## PROBLEM TO WORK ON
Reproduce exactly, with no pictures, each line from the opening of the material down through the line containing "a_k\) сходится абсолютно".

------ SOURCE DATA

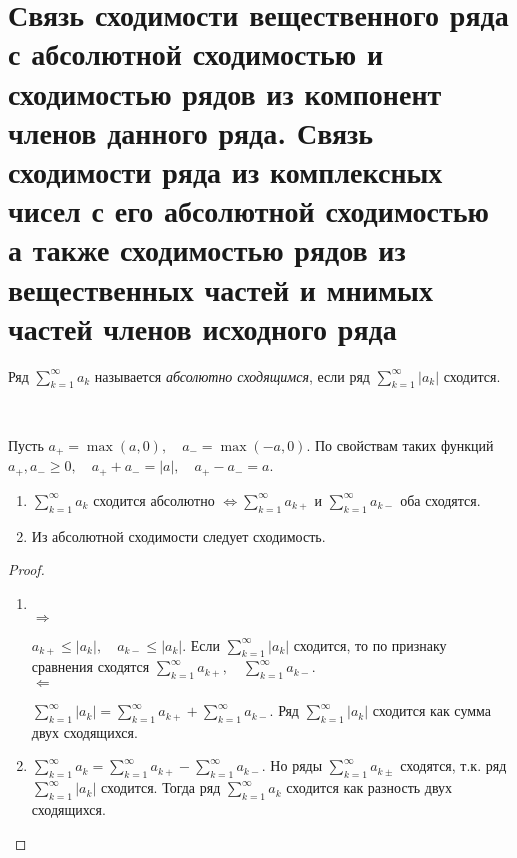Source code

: \documentclass[../main.tex]{subfiles}
\begin{document}
\newpage
\section{Связь сходимости вещественного ряда с абсолютной сходимостью и сходимостью рядов из компонент членов данного ряда. Связь сходимости ряда из комплексных чисел с его абсолютной сходимостью а также сходимостью рядов из вещественных частей и мнимых частей членов исходного ряда}

Ряд \( \sum\limits_{ k=1}^{ \infty } a_k\) называется \emph{абсолютно сходящимся}, если ряд \( \sum\limits_{ k=1}^{ \infty } \left| a_k\right|\) сходится.

\begin{thm}
    
    ~

    Пусть \( a_+= \max\limits_{ } \left( a,0\right),\quad a_-= \max\limits_{ } \left( -a, 0\right)\). По свойствам таких функций \( a_+, a_- \geq 0,\quad a_++a_-=\left| a\right|,\quad a_+-a_-=a\).

    \begin{enumerate}
        \item \( \sum\limits_{ k=1}^{ \infty } a_k\) сходится абсолютно \( \Longleftrightarrow \sum\limits_{ k=1}^{ \infty } a_{k+}\) и \( \sum\limits_{ k=1}^{ \infty } a_{k-}\) оба сходятся.
        \item Из абсолютной сходимости следует сходимость. 
    \end{enumerate}
\end{thm}
\begin{proof}
    
    ~

    \begin{enumerate}
        \item ~\\ \(\boxed{\Longrightarrow}\)\par 
        \( a_{k+} \leq \left| a_{k}\right|,\quad a_{k-} \leq \left| a_k\right|\). Если \( \sum\limits_{ k=1}^{ \infty } \left| a_k\right|\) сходится, то по признаку сравнения сходятся \( \sum\limits_{ k=1}^{ \infty } a_{k+},\quad \sum\limits_{ k=1}^{ \infty } a_{k-}\).
        ~\\ \( \boxed{\Longleftarrow}\) \par 
        \( \sum\limits_{ k=1}^{ \infty } \left| a_k\right|= \sum\limits_{ k=1}^{ \infty } a_{k+}+ \sum\limits_{ k=1}^{ \infty } a_{k-}\). Ряд \( \sum\limits_{ k=1}^{ \infty } \left| a_k\right|\) сходится как сумма двух сходящихся. 
        \item\quad\quad 
        \par \( \sum\limits_{ k=1}^{ \infty } a_k= \sum\limits_{ k=1}^{ \infty } a_{k+}- \sum\limits_{ k=1}^{ \infty } a_{k-}\). Но ряды \( \sum\limits_{ k=1}^{ \infty } a_{k\pm}\) сходятся, т.к. ряд \( \sum\limits_{ k=1}^{ \infty } \left| a_k\right|\) сходится. Тогда ряд \( \sum\limits_{ k=1}^{ \infty } a_k\) сходится как разность двух сходящихся.
    \end{enumerate}
\end{proof}
\end{document}
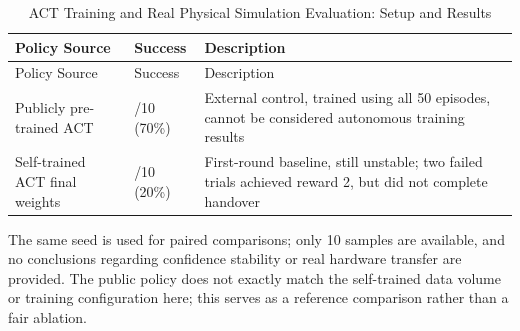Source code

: \FloatBarrier\begingroup\small\setlength{\tabcolsep}{2.5pt}
\begin{longtable}[]{@{}
  >{\raggedright\arraybackslash}p{}
  >{\raggedleft\arraybackslash}p{}
  >{\raggedright\arraybackslash}p{}@{}}
\caption{ACT Training and Real Physical Simulation Evaluation: Setup and Results}\label{tab:s03-3}\tabularnewline
\toprule\noalign{}
\begin{minipage}[b]{\linewidth}\raggedright
Policy Source
\end{minipage} & \begin{minipage}[b]{\linewidth}\raggedleft
Success
\end{minipage} & \begin{minipage}[b]{\linewidth}\raggedright
Description
\end{minipage} \\
\midrule\noalign{}
\endfirsthead
\toprule\noalign{}
\begin{minipage}[b]{\linewidth}\raggedright
Policy Source
\end{minipage} & \begin{minipage}[b]{\linewidth}\raggedleft
Success
\end{minipage} & \begin{minipage}[b]{\linewidth}\raggedright
Description
\end{minipage} \\
\midrule\noalign{}
\endhead
\bottomrule\noalign{}
\endlastfoot
Publicly pre-trained ACT & 7/10 (70\%) & External control, trained using all 50 episodes, cannot be considered autonomous training results \\
Self-trained ACT final weights & 2/10 (20\%) & First-round baseline, still unstable; two failed trials achieved reward 2, but did not complete handover \\
\end{longtable}\endgroup

The same seed is used for paired comparisons; only 10 samples are available, and no conclusions regarding confidence stability or real hardware transfer are provided. The public policy does not exactly match the self-trained data volume or training configuration here; this serves as a reference comparison rather than a fair ablation.


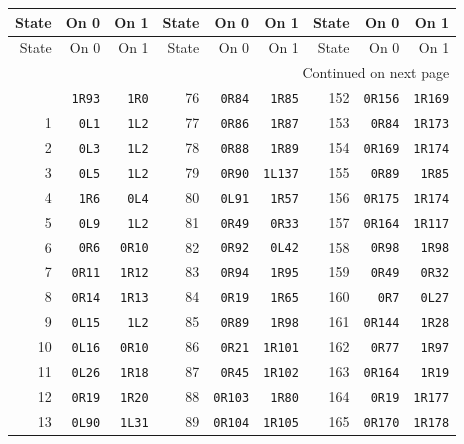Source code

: {\small
\setlength{\tabcolsep}{5pt}
\begin{longtable}{rrr@{\hspace{8mm}}rrr@{\hspace{8mm}}rrr}
\toprule
State & On 0 & On 1 & State & On 0 & On 1 & State & On 0 & On 1\\
\midrule\endfirsthead
\toprule
State & On 0 & On 1 & State & On 0 & On 1 & State & On 0 & On 1\\
\midrule\endhead
\midrule\multicolumn{9}{r}{Continued on next page}\\\endfoot
\bottomrule\endlastfoot
0 & \texttt{1R93} & \texttt{1R0} & 76 & \texttt{0R84} & \texttt{1R85} & 152 & \texttt{0R156} & \texttt{1R169}\\
1 & \texttt{0L1} & \texttt{1L2} & 77 & \texttt{0R86} & \texttt{1R87} & 153 & \texttt{0R84} & \texttt{1R173}\\
2 & \texttt{0L3} & \texttt{1L2} & 78 & \texttt{0R88} & \texttt{1R89} & 154 & \texttt{0R169} & \texttt{1R174}\\
3 & \texttt{0L5} & \texttt{1L2} & 79 & \texttt{0R90} & \texttt{1L137} & 155 & \texttt{0R89} & \texttt{1R85}\\
4 & \texttt{1R6} & \texttt{0L4} & 80 & \texttt{0L91} & \texttt{1R57} & 156 & \texttt{0R175} & \texttt{1R174}\\
5 & \texttt{0L9} & \texttt{1L2} & 81 & \texttt{0R49} & \texttt{0R33} & 157 & \texttt{0R164} & \texttt{1R117}\\
6 & \texttt{0R6} & \texttt{0R10} & 82 & \texttt{0R92} & \texttt{0L42} & 158 & \texttt{0R98} & \texttt{1R98}\\
7 & \texttt{0R11} & \texttt{1R12} & 83 & \texttt{0R94} & \texttt{1R95} & 159 & \texttt{0R49} & \texttt{0R32}\\
8 & \texttt{0R14} & \texttt{1R13} & 84 & \texttt{0R19} & \texttt{1R65} & 160 & \texttt{0R7} & \texttt{0L27}\\
9 & \texttt{0L15} & \texttt{1L2} & 85 & \texttt{0R89} & \texttt{1R98} & 161 & \texttt{0R144} & \texttt{1R28}\\
10 & \texttt{0L16} & \texttt{0R10} & 86 & \texttt{0R21} & \texttt{1R101} & 162 & \texttt{0R77} & \texttt{1R97}\\
11 & \texttt{0L26} & \texttt{1R18} & 87 & \texttt{0R45} & \texttt{1R102} & 163 & \texttt{0R164} & \texttt{1R19}\\
12 & \texttt{0R19} & \texttt{1R20} & 88 & \texttt{0R103} & \texttt{1R80} & 164 & \texttt{0R19} & \texttt{1R177}\\
13 & \texttt{0L90} & \texttt{1L31} & 89 & \texttt{0R104} & \texttt{1R105} & 165 & \texttt{0R170} & \texttt{1R178}\\

\end{longtable}}
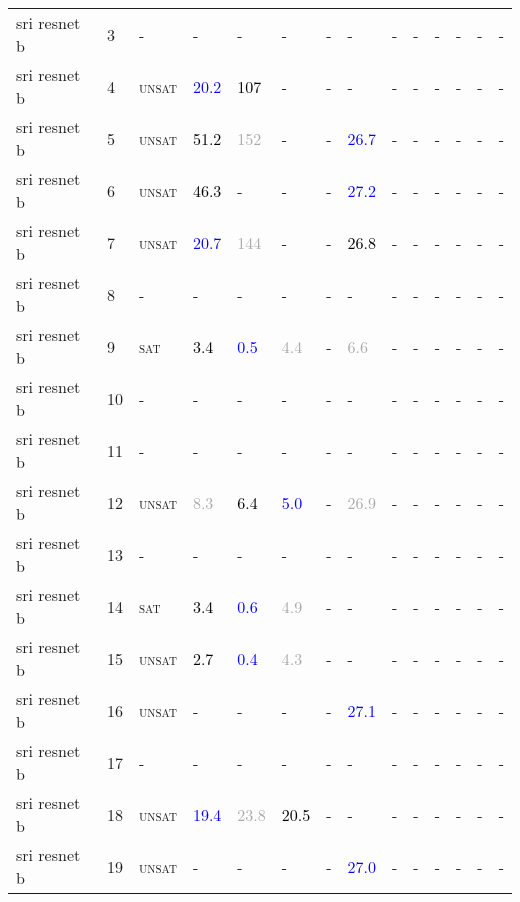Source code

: \begin{center}
{\begin{longtable}{@{}llllllllllllll@{}}
sri resnet b & 3 & - & - & - & - & - & - & - & - & - & - & - & - \\
sri resnet b & 4 & \textsc{unsat} & \textcolor{blue}{20.2} & \textcolor{black}{107} & - & - & - & - & - & - & - & - & - \\
sri resnet b & 5 & \textsc{unsat} & \textcolor{black}{51.2} & \textcolor{darkgray}{152} & - & - & \textcolor{blue}{26.7} & - & - & - & - & - & - \\
sri resnet b & 6 & \textsc{unsat} & \textcolor{black}{46.3} & - & - & - & \textcolor{blue}{27.2} & - & - & - & - & - & - \\
sri resnet b & 7 & \textsc{unsat} & \textcolor{blue}{20.7} & \textcolor{darkgray}{144} & - & - & \textcolor{black}{26.8} & - & - & - & - & - & - \\
sri resnet b & 8 & - & - & - & - & - & - & - & - & - & - & - & - \\
sri resnet b & 9 & \textsc{sat} & \textcolor{black}{3.4} & \textcolor{blue}{0.5} & \textcolor{darkgray}{4.4} & - & \textcolor{darkgray}{6.6} & - & - & - & - & - & - \\
sri resnet b & 10 & - & - & - & - & - & - & - & - & - & - & - & - \\
sri resnet b & 11 & - & - & - & - & - & - & - & - & - & - & - & - \\
sri resnet b & 12 & \textsc{unsat} & \textcolor{darkgray}{8.3} & \textcolor{black}{6.4} & \textcolor{blue}{5.0} & - & \textcolor{darkgray}{26.9} & - & - & - & - & - & - \\
sri resnet b & 13 & - & - & - & - & - & - & - & - & - & - & - & - \\
sri resnet b & 14 & \textsc{sat} & \textcolor{black}{3.4} & \textcolor{blue}{0.6} & \textcolor{darkgray}{4.9} & - & - & - & - & - & - & - & - \\
sri resnet b & 15 & \textsc{unsat} & \textcolor{black}{2.7} & \textcolor{blue}{0.4} & \textcolor{darkgray}{4.3} & - & - & - & - & - & - & - & - \\
sri resnet b & 16 & \textsc{unsat} & - & - & - & - & \textcolor{blue}{27.1} & - & - & - & - & - & - \\
sri resnet b & 17 & - & - & - & - & - & - & - & - & - & - & - & - \\
sri resnet b & 18 & \textsc{unsat} & \textcolor{blue}{19.4} & \textcolor{darkgray}{23.8} & \textcolor{black}{20.5} & - & - & - & - & - & - & - & - \\
sri resnet b & 19 & \textsc{unsat} & - & - & - & - & \textcolor{blue}{27.0} & - & - & - & - & - & - \\

\end{longtable}}
\end{center}
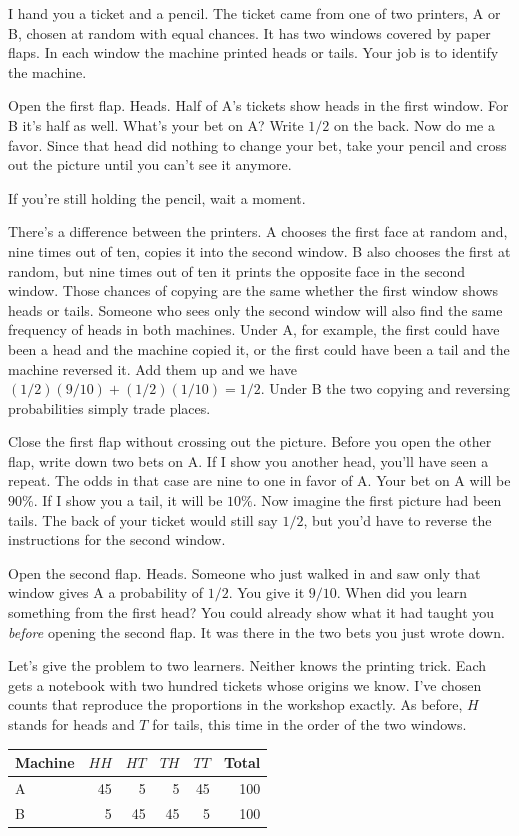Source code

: I hand you a ticket and a pencil. The ticket came from one of two printers, A or B, chosen at random with equal chances. It has two windows covered by paper flaps. In each window the machine printed heads or tails. Your job is to identify the machine.

Open the first flap. Heads. Half of A's tickets show heads in the first window. For B it's half as well. What's your bet on A? Write $1/2$ on the back. Now do me a favor. Since that head did nothing to change your bet, take your pencil and cross out the picture until you can't see it anymore.

If you're still holding the pencil, wait a moment.

There's a difference between the printers. A chooses the first face at random and, nine times out of ten, copies it into the second window. B also chooses the first at random, but nine times out of ten it prints the opposite face in the second window. Those chances of copying are the same whether the first window shows heads or tails. Someone who sees only the second window will also find the same frequency of heads in both machines. Under A, for example, the first could have been a head and the machine copied it, or the first could have been a tail and the machine reversed it. Add them up and we have $(1/2)(9/10)+(1/2)(1/10)=1/2$. Under B the two copying and reversing probabilities simply trade places.

Close the first flap without crossing out the picture. Before you open the other flap, write down two bets on A. If I show you another head, you'll have seen a repeat. The odds in that case are nine to one in favor of A. Your bet on A will be $90\%$. If I show you a tail, it will be $10\%$. Now imagine the first picture had been tails. The back of your ticket would still say $1/2$, but you'd have to reverse the instructions for the second window.

Open the second flap. Heads. Someone who just walked in and saw only that window gives A a probability of $1/2$. You give it $9/10$. When did you learn something from the first head? You could already show what it had taught you \emph{before} opening the second flap. It was there in the two bets you just wrote down.

Let's give the problem to two learners. Neither knows the printing trick. Each gets a notebook with two hundred tickets whose origins we know. I've chosen counts that reproduce the proportions in the workshop exactly. As before, $H$ stands for heads and $T$ for tails, this time in the order of the two windows.
\begin{center}
\begin{tabular}{lrrrrr}
\toprule
Machine & $HH$ & $HT$ & $TH$ & $TT$ & Total \\
\midrule
A & 45 & 5 & 5 & 45 & 100 \\
B & 5 & 45 & 45 & 5 & 100 \\
\bottomrule
\end{tabular}
\end{center}

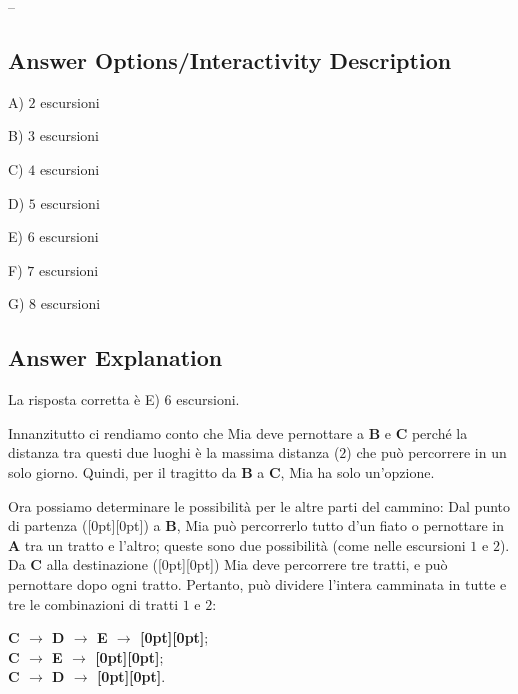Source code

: \documentclass[a4paper,11pt]{report}
\makeatletter
\renewenvironment{adjustwidth}[2]{%
    \begin{list}{}{%
    \partopsep\z@%
    \topsep\z@%
    \listparindent\parindent%
    \parsep\parskip%
    \@ifmtarg{#1}{\setlength{\leftmargin}{\z@}}%
                 {\setlength{\leftmargin}{#1}}%
    \@ifmtarg{#2}{\setlength{\rightmargin}{\z@}}%
                 {\setlength{\rightmargin}{#2}}%
    }
    \item[]}{\end{list}}
\newcommand{\taskGraphicsFolder}{..}
\makeatother
\begin{document}
–

\begingroup
\renewcommand{\arraystretch}{1.5}
\subsection*{Answer Options/Interactivity Description}

A) $2$ escursioni

B) $3$ escursioni

C) $4$ escursioni

D) $5$ escursioni

E) $6$ escursioni

F) $7$ escursioni

G) $8$ escursioni

\endgroup

\subsection*{Answer Explanation}

La risposta corretta è E) $6$ escursioni.

{\centering%
\par}

Innanzitutto ci rendiamo conto che Mia deve pernottare a \textbf{B} e \textbf{C} perché la distanza tra questi due luoghi è la massima distanza ($2$) che può percorrere in un solo giorno.  Quindi, per il tragitto da \textbf{B} a \textbf{C}, Mia ha solo un’opzione.

Ora possiamo determinare le possibilità per le altre parti del cammino:  Dal punto di partenza (\raisebox{-0.5ex}[0pt][0pt]{}) a \textbf{B}, Mia può percorrerlo tutto d’un fiato o pernottare in \textbf{A} tra un tratto e l’altro; queste sono due possibilità (come nelle escursioni $1$ e $2$). Da \textbf{C} alla destinazione (\raisebox{-0.5ex}[0pt][0pt]{}) Mia deve percorrere tre tratti, e può pernottare dopo ogni tratto.  Pertanto, può dividere l’intera camminata in tutte e tre le combinazioni di tratti $1$ e $2$:

\begin{adjustwidth}{1.5em}{0em}
\textbf{C \ensuremath{\rightarrow} D \ensuremath{\rightarrow} E \ensuremath{\rightarrow} \raisebox{-0.5ex}[0pt][0pt]{}};  \\
\textbf{C \ensuremath{\rightarrow} E \ensuremath{\rightarrow} \raisebox{-0.5ex}[0pt][0pt]{}};      \\
\textbf{C \ensuremath{\rightarrow} D \ensuremath{\rightarrow} \raisebox{-0.5ex}[0pt][0pt]{}}.
\end{adjustwidth}
\end{document}
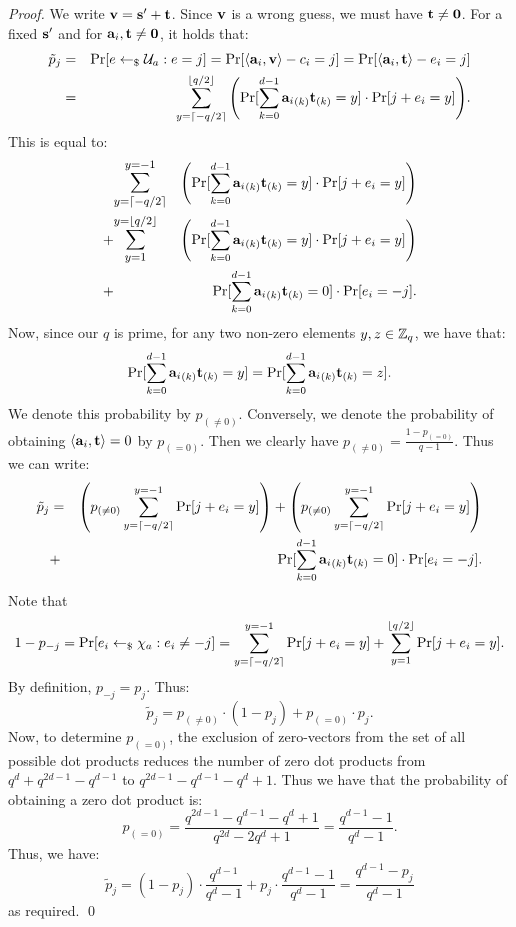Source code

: \begin{proof}
We write $\mathbf{v}=\mathbf{s'}+\mathbf{t}$. Since $\mathbf{v}$ is a wrong guess, we must have $\mathbf{t}\neq\mathbf{0}$.
For a fixed $\mathbf{s'}$ and for $\mathbf{a}_i, \mathbf{t}\neq\mathbf{0}$, it holds that:
\begin{eqnarray*}
\tilde{p}_j & = & \Pr[e \sample \U_{a} : e = j]=\Pr[\dotp{\avec_i}{\vvec}-c_i=j]=\Pr[\dotp{\avec_i}{\tvec}-e_i=j]\\
& = & \sum_{y=\lceil -q/2\rceil}^{\lfloor q/2\rfloor}{\left(\Pr[\sum_{k=0}^{d-1}{{\avec_i}_{(k)}\tvec_{(k)}=y}]\cdot\Pr[j+e_i=y]\right)}.
\end{eqnarray*}
This is equal to:
\begin{eqnarray*}
& \mathlarger{\sum_{y=\lowerbound}^{y=-1}}   & {\left(\Pr[\sum_{k=0}^{d-1}{{\avec_i}_{(k)}\tvec_{(k)}=y}]\cdot\Pr[j+e_i=y]\right)}\\
+ &  \mathlarger{\sum_{y=1}^{y=\upperbound}} & {\left(\Pr[\sum_{k=0}^{d-1}{{\avec_i}_{(k)}\tvec_{(k)}=y}]\cdot\Pr[j+e_i=y]\right)}\\
+ & & \Pr[\sum_{k=0}^{d-1}{{\avec_i}_{(k)}\tvec_{(k)}=0}]\cdot\Pr[e_i=-j].
\end{eqnarray*}
Now, since our $q$ is prime, for any two non-zero elements $y,z\in\mathbb{Z}_q$, we have that:
\begin{equation*}
\Pr[\sum_{k=0}^{d-1}{{\mathbf{a}_i}_{(k)}\mathbf{t}_{(k)}}=y]=\Pr[\sum_{k=0}^{d-1}{{\mathbf{a}_i}_{(k)}\mathbf{t}_{(k)}}=z].
\end{equation*}
We denote this probability by $p_{(\neq 0)}$. Conversely, we denote the probability of obtaining 
$\langle\mathbf{a}_i,\mathbf{t}\rangle=0$ by $p_{(=0)}$. Then we clearly have $p_{(\neq 0)}=\frac{1-p_{(=0)}}{q-1}$.
Thus we can write:
\begin{eqnarray*}
\tilde{p}_j & = & \left(p_{(\neq 0)}\sum_{y=\lceil -q/2\rceil}^{y=-1}{\Pr[j+e_i=y]}\right) + \left(p_{(\neq 0)}\sum_{y=\lceil -q/2\rceil}^{y=-1}{\Pr[j+e_i=y]}\right)\\
& + &\Pr[\sum_{k=0}^{d-1}{{\mathbf{a}_i}_{(k)}\mathbf{t}_{(k)}=0}]\cdot\Pr[e_i=-j].
\end{eqnarray*}
Note that $$
1- p_{-j}=\Pr[e_i \leftarrow_{\$} \chi_{a} : e_i \not = -j]= \sum_{y=\lceil -q/2\rceil}^{y=-1}{\Pr[j+e_i=y]}+\sum_{y=1}^{\lfloor q/2\rfloor}{\Pr[j+e_i=y]}.
$$ 
By definition, $p_{-j}=p_j$. Thus:
\begin{equation*}
\tilde{p}_j=p_{(\neq 0)}\cdot(1-p_{j})+p_{(=0)}\cdot p_j.
\end{equation*}
Now, to determine $p_{(=0)}$, the exclusion of zero-vectors from the set of all possible dot products reduces the number of zero dot products from 
$q^d+q^{2d-1}-q^{d-1}$ to $q^{2d-1}-q^{d-1}-q^d+1$. Thus we have that the probability of 
obtaining a zero dot product is:
$$p_{(=0)}=\frac{q^{2d-1}-q^{d-1}-q^d+1}{q^{2d}-2q^d+1}=\frac{q^{d-1}-1}{q^d-1}.$$
Thus, we have:
$$\tilde{p}_j=(1-p_j)\cdot{\frac{q^{d-1}}{q^d-1}}+p_j\cdot\frac{q^{d-1}-1}{q^d-1}=\frac{q^{d-1}-p_j}{q^d-1}$$
as required. \qed
\end{proof}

------------

## OUTPUT
Source code

: \documentclass[../main.tex]{subfiles}
\begin{document}
\newpage
\section{Связь сходимости вещественного ряда с абсолютной сходимостью и сходимостью рядов из компонент членов данного ряда. Связь сходимости ряда из комплексных чисел с его абсолютной сходимостью а также сходимостью рядов из вещественных частей и мнимых частей членов исходного ряда}

Ряд \( \sum\limits_{ k=1}^{ \infty } a_k\) называется \emph{абсолютно сходящимся}, если ряд \( \sum\limits_{ k=1}^{ \infty } \left| a_k\right|\) сходится.

\begin{thm}
    
    ~

    Пусть \( a_+= \max\limits_{ } \left( a,0\right),\quad a_-= \max\limits_{ } \left( -a, 0\right)\). По свойствам таких функций \( a_+, a_- \geq 0,\quad a_++a_-=\left| a\right|,\quad a_+-a_-=a\).

    \begin{enumerate}
        \item \( \sum\limits_{ k=1}^{ \infty } a_k\) сходится абсолютно \( \Longleftrightarrow \sum\limits_{ k=1}^{ \infty } a_{k+}\) и \( \sum\limits_{ k=1}^{ \infty } a_{k-}\) оба сходятся.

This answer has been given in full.